**Directions**
Everything from the line that contains "representation which corresponds" through the last line below should be transcribed exactly, except the pictures.

**Records shown**
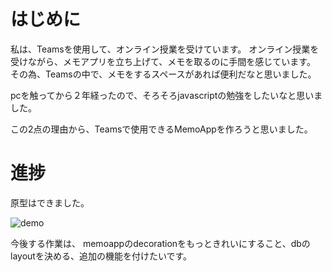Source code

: # はじめに
私は、Teamsを使用して、オンライン授業を受けています。
オンライン授業を受けながら、メモアプリを立ち上げて、メモを取るのに手間を感じています。
その為、Teamsの中で、メモをするスペースがあれば便利だなと思いました。

pcを触ってから２年経ったので、そろそろjavascriptの勉強をしたいなと思いました。

この2点の理由から、Teamsで使用できるMemoAppを作ろうと思いました。

# 進捗
原型はできました。

![demo](https://github.com/Maiko007/Teams_Memo_App/blob/master/demo2.gif)






今後する作業は、
memoappのdecorationをもっときれいにすること、dbのlayoutを決める、追加の機能を付けたいです。

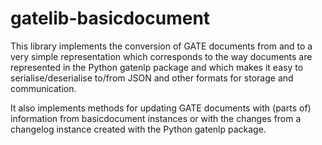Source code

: # gatelib-basicdocument

This library implements the conversion of GATE documents from and to a very simple
representation which corresponds to the way documents are represented in the 
Python gatenlp package and which makes it easy to serialise/deserialise to/from
JSON and other formats for storage and communication. 

It also implements methods for updating GATE documents with (parts of) information from
basicdocument instances or with the changes from a changelog instance created with the 
Python gatenlp package.
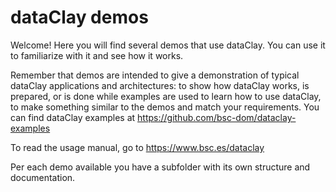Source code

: # dataClay demos

Welcome! Here you will find several demos that use dataClay. You can use it to familiarize with it and see how it works. 

Remember that demos are intended to give a demonstration of typical dataClay applications and architectures: to show how dataClay works, is prepared, or is done while examples are used to learn how to use dataClay, to make something similar to the demos and match your requirements. You can find dataClay examples at https://github.com/bsc-dom/dataclay-examples

To read the usage manual, go to https://www.bsc.es/dataclay 

Per each demo available you have a subfolder with its own structure and documentation.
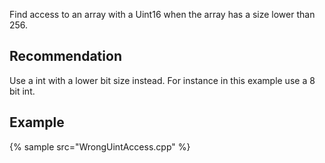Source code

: Find access to an array with a Uint16 when the array has a size lower than 256.


## Recommendation
Use a int with a lower bit size instead. For instance in this example use a 8 bit int.


## Example
{% sample src="WrongUintAccess.cpp" %}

**Result of this exercise**
representation which corresponds to the way documents are represented in the 
Python gatenlp package and which makes it easy to serialise/deserialise to/from
JSON and other formats for storage and communication. 

It also implements methods for updating GATE documents with (parts of) information from
basicdocument instances or with the changes from a changelog instance created with the 
Python gatenlp package.
Source code

: # dataClay demos

Welcome! Here you will find several demos that use dataClay. You can use it to familiarize with it and see how it works. 

Remember that demos are intended to give a demonstration of typical dataClay applications and architectures: to show how dataClay works, is prepared, or is done while examples are used to learn how to use dataClay, to make something similar to the demos and match your requirements. You can find dataClay examples at https://github.com/bsc-dom/dataclay-examples

To read the usage manual, go to https://www.bsc.es/dataclay 

Per each demo available you have a subfolder with its own structure and documentation.
Source code

: Find access to an array with a Uint16 when the array has a size lower than 256.


## Recommendation
Use a int with a lower bit size instead. For instance in this example use a 8 bit int.


## Example
{% sample src="WrongUintAccess.cpp" %}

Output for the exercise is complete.